The Great Exhibition carefully and methodically projected Britain to the wider world somewhat illogically. What Britain was was open to debate, negotiation and discussion. It was a chance and opportunity to reflect in a fair and accurate way to the world what Britain was like to live and work in and how it was seen to the world was of prime importance. People’s perception at large of Britain (at the time of the Great Exhibition of 1851) needed to match the realities of living and working in Britain in the Victorian Period. Overall, it was a massive opportunity to market, promote, brand, and sell Britain as a destination to the world (internationally) like never before rather than just to the British residents (domestically and locally). The Great Exhibition therefore needed to be grand, theatrical, over the top, large, and popular and entertaining as well as teaching and learning and informing and educating the wider population. It had a difficult and challenging balancing act to juggle and master.

Greece’s inclusion and partaking involvement in The Great Exhibition of 1851 was a extraordinary, amazing, surprising, unusual and odd due to its old fashioned conditions and very little growth expansion and progress rate and circumstances and situations of the Victorian Era and how backwards Greece was. [50] America’s involvement won over the hearts and minds of the doubters and deniers of America as a nation and it demanded attention and respect and admiration. [51] The Great Exhibition of 1851 was unsurprisingly not the first Great Exhibition and in the 1810s to 1840s the lower socio-economic groups of society in the Institutes of the professions and working class labourers in the metropolitan and provincial areas formed their own fairs and exhibitions [52] .

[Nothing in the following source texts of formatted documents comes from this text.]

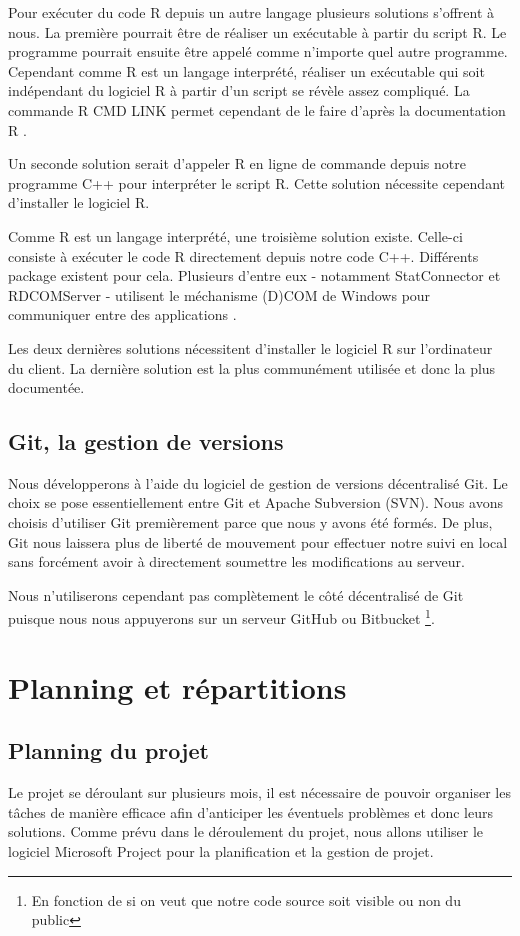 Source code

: 	Pour exécuter du code R depuis un autre langage plusieurs solutions s'offrent à nous. La première pourrait être de réaliser un exécutable à partir du script R. Le programme pourrait ensuite être appelé comme n'importe quel autre programme. Cependant comme R est un langage interprété, réaliser un exécutable qui soit indépendant du logiciel R à partir d'un script se révèle assez compliqué. La commande R CMD LINK permet cependant de le faire d'après la documentation R \cite{website:R-LINK}.

	Un seconde solution serait d'appeler R en ligne de commande depuis notre programme C++ pour interpréter le script R. Cette solution nécessite cependant d'installer le logiciel R.

	Comme R est un langage interprété, une troisième solution existe. Celle-ci consiste à exécuter le code R directement depuis notre code C++. Différents package existent pour cela. Plusieurs d'entre eux - notamment StatConnector et RDCOMServer - utilisent le méchanisme (D)COM de Windows pour communiquer entre des applications \cite{website:R-under-Windows}.

	Les deux dernières solutions nécessitent d'installer le logiciel R sur l'ordinateur du client. La dernière solution est la plus communément utilisée et donc la plus documentée. 


\subsection{Git, la gestion de versions}
	Nous développerons à l'aide du logiciel de gestion de versions décentralisé Git. Le choix se pose essentiellement entre Git et Apache Subversion (SVN). Nous avons choisis d'utiliser Git premièrement parce que nous y avons été formés. De plus, Git nous laissera plus de liberté de mouvement pour effectuer notre suivi en local sans forcément avoir à directement soumettre les modifications au serveur.

	Nous n'utiliserons cependant pas complètement le côté décentralisé de Git puisque nous nous appuyerons sur un serveur GitHub ou Bitbucket \footnote{En fonction de si on veut que notre code source soit visible ou non du public}.


\section{Planning et répartitions}

\subsection{Planning du projet}
	Le projet se déroulant sur plusieurs mois, il est nécessaire de pouvoir organiser les tâches de manière efficace afin d'anticiper les éventuels problèmes et donc leurs solutions. Comme prévu dans le déroulement du projet, nous allons utiliser le logiciel Microsoft Project pour la planification et la gestion de projet.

In conclusion, the 1851 Great Exhibition can be seen as a great watershed moment. The Victorian love affair and obsession with the public display and pageantry in galleries, museums and exhibitions (both public and private) had always been present but 1851 kick started and accelerated and increased an explosion of new activities and events in the display of science and technology and it was seen as a great success. The Great Exhibition of 1851 touched society in cultural, political, religious and social ways but it would take many more further future generations to see full equality (on gender, racial and class lines) be fully achieved. The Great Exhibition of 1851 especially and particularly was just one tentative hesitant event on the long road to changing society (in the rich tapestry of broader life). To fully erase and eradicate the dominance and subservience in Victorian society and culture (which was so widespread and commonplace) would take radical and far reaching new thoughts and feelings and new laws, rules, governance and statutes. The greatest legacy of this one exhibition (upon reflection) is the continuing formalisation and institutionalisation of science and technology and the widening of public education in science and technology and the growing fascination and appreciation and respect and admiration of science and technology more generally. Although the Great Exhibition was a platform on which countries from around the world could display their achievements, Great Britain sought to prove its own dominance and preeminence.